__Task directions__
Would you copy out exactly the lines of the listing below, beginning with the one that contains "to ground effect" and ending with the last?

START Information provided

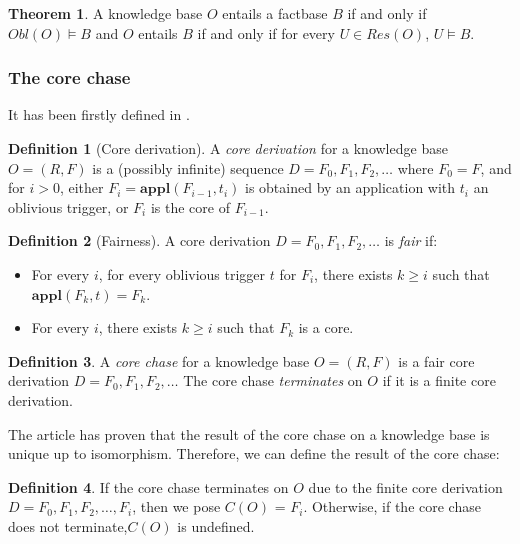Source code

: \documentclass{article}
\theoremstyle{definition}
\newtheorem{definition}{Definition}[section]
\newtheorem{theorem}{Theorem}[section]
\theoremstyle{remark}
\newcommand{\Appl}{\textbf{appl}}
\begin{document}
\begin{theorem}
A knowledge base $O$ entails a factbase $B$ if and only if $\textit{Obl}(O) \models B$ and $O$ entails $B$ if and only if for every $U \in \textit{Res}(O)$, $U \models B$.
\end{theorem}




\subsubsection{The core chase}

It has been firstly defined in \cite{core_chase}.

\begin{definition}[Core derivation]
A \emph{core derivation} for a knowledge base $O = (R,F)$ is a (possibly infinite) sequence $D = F_0, F_1, F_2, \ldots$ where $F_0 = F$, and for $i >0$, either $F_{i}= \Appl(F_{i-1},t_i)$ is obtained by an application with $t_i$ an oblivious trigger, or $F_i$ is the core of $F_{i-1}$. 
\end{definition} 

\begin{definition}[Fairness]
A core derivation $D=F_0,F_1,F_2,\ldots$ is \emph{fair} if:
\begin{itemize}
\item For every $i$, for every oblivious trigger $t$ for $F_i$, there exists $k \geq i$ such that $\Appl(F_{k},t) = F_k$.
\item For every $i$, there exists $k \geq i$ such that $F_k$ is a core.

\end{itemize}
\end{definition}

\begin{definition}
A \emph{core chase} for a knowledge base $O= (R,F)$ is a fair core derivation $D=F_0,F_1,F_2,\ldots$ The core chase \emph{terminates} on $O$ if it is a finite core derivation.
\end{definition}

The article \cite{core_chase} has proven that the result of the core chase on a knowledge base is unique up to isomorphism. Therefore, we can define the result of the core chase:

\begin{definition}
If the core chase terminates on $O$ due to the finite core derivation $D=F_0,F_1,F_2,\ldots,F_i$, then we pose \emph{$\textit{C}(O)$} = $F_i$. Otherwise, if the core chase does not terminate,$\textit{C}(O)$ is undefined.
\end{definition}
\end{document}

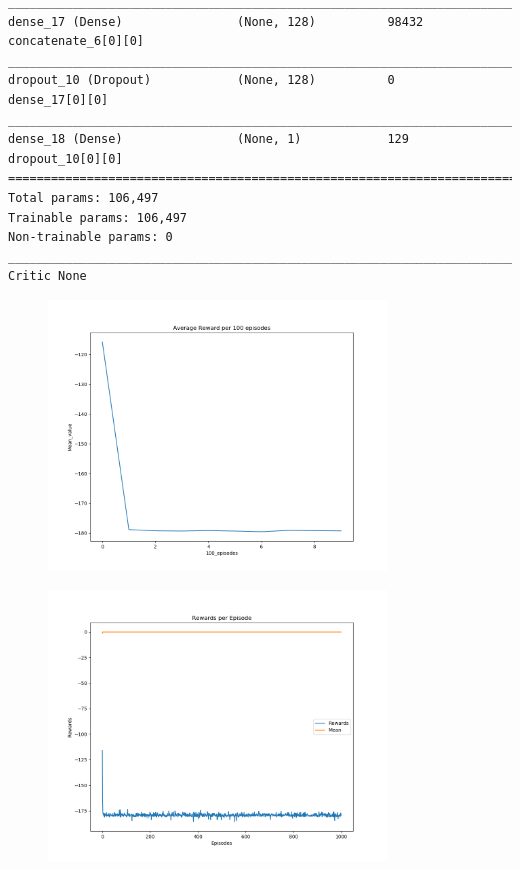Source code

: \documentclass[man, 12pt]{apa6}
\begin{document}
\begin{verbatim}
__________________________________________________________________________________________________
dense_17 (Dense)                (None, 128)          98432       concatenate_6[0][0]              
__________________________________________________________________________________________________
dropout_10 (Dropout)            (None, 128)          0           dense_17[0][0]                   
__________________________________________________________________________________________________
dense_18 (Dense)                (None, 1)            129         dropout_10[0][0]                 
==================================================================================================
Total params: 106,497
Trainable params: 106,497
Non-trainable params: 0
__________________________________________________________________________________________________
Critic None
\end{verbatim} 

\FloatBarrier
\begin{figure}[H!]
\includegraphics[width=0.8\textwidth]{results/ddpg/run4/mean_100.png}
\end{figure}
\FloatBarrier
\begin{figure}[H!]
\includegraphics[width=0.8\textwidth]{results/ddpg/run4/Rewards.png}
\end{figure}
\FloatBarrier
\end{document}
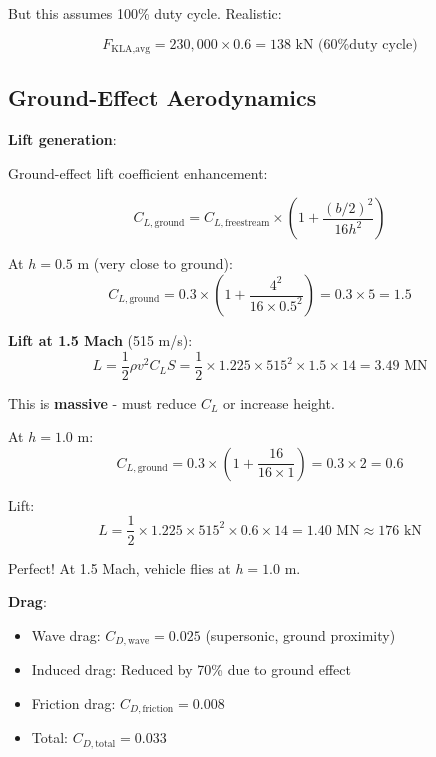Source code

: \documentclass[12pt,a4paper]{article}
\begin{document}
But this assumes 100\% duty cycle. Realistic:

\begin{equation}
F_{\text{KLA,avg}} = 230,000 \times 0.6 = 138 \text{ kN (60\% duty cycle)}
\end{equation}

\subsection{Ground-Effect Aerodynamics}

\textbf{Lift generation}:

Ground-effect lift coefficient enhancement:

\begin{equation}
C_{L,\text{ground}} = C_{L,\text{freestream}} \times \left(1 + \frac{(b/2)^2}{16 h^2}\right)
\end{equation}

At $h = 0.5$ m (very close to ground):
\begin{equation}
C_{L,\text{ground}} = 0.3 \times \left(1 + \frac{4^2}{16 \times 0.5^2}\right) = 0.3 \times 5 = 1.5
\end{equation}

\textbf{Lift at 1.5 Mach} (515 m/s):
\begin{equation}
L = \frac{1}{2} \rho v^2 C_L S = \frac{1}{2} \times 1.225 \times 515^2 \times 1.5 \times 14 = 3.49 \text{ MN}
\end{equation}

This is \textbf{massive} - must reduce $C_L$ or increase height.

At $h = 1.0$ m:
\begin{equation}
C_{L,\text{ground}} = 0.3 \times \left(1 + \frac{16}{16 \times 1}\right) = 0.3 \times 2 = 0.6
\end{equation}

Lift:
\begin{equation}
L = \frac{1}{2} \times 1.225 \times 515^2 \times 0.6 \times 14 = 1.40 \text{ MN} \approx 176 \text{ kN}
\end{equation}

Perfect! At 1.5 Mach, vehicle flies at $h = 1.0$ m.

\textbf{Drag}:

\begin{itemize}
\item Wave drag: $C_{D,\text{wave}} = 0.025$ (supersonic, ground proximity)
\item Induced drag: Reduced by 70\% due to ground effect
\item Friction drag: $C_{D,\text{friction}} = 0.008$
\item Total: $C_{D,\text{total}} = 0.033$
\end{itemize}
\end{document}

END Information provided

__Written solution__
\item Induced drag: Reduced by 70\% due to ground effect
\item Friction drag: $C_{D,\text{friction}} = 0.008$
\item Total: $C_{D,\text{total}} = 0.033$
\end{itemize}
\end{document}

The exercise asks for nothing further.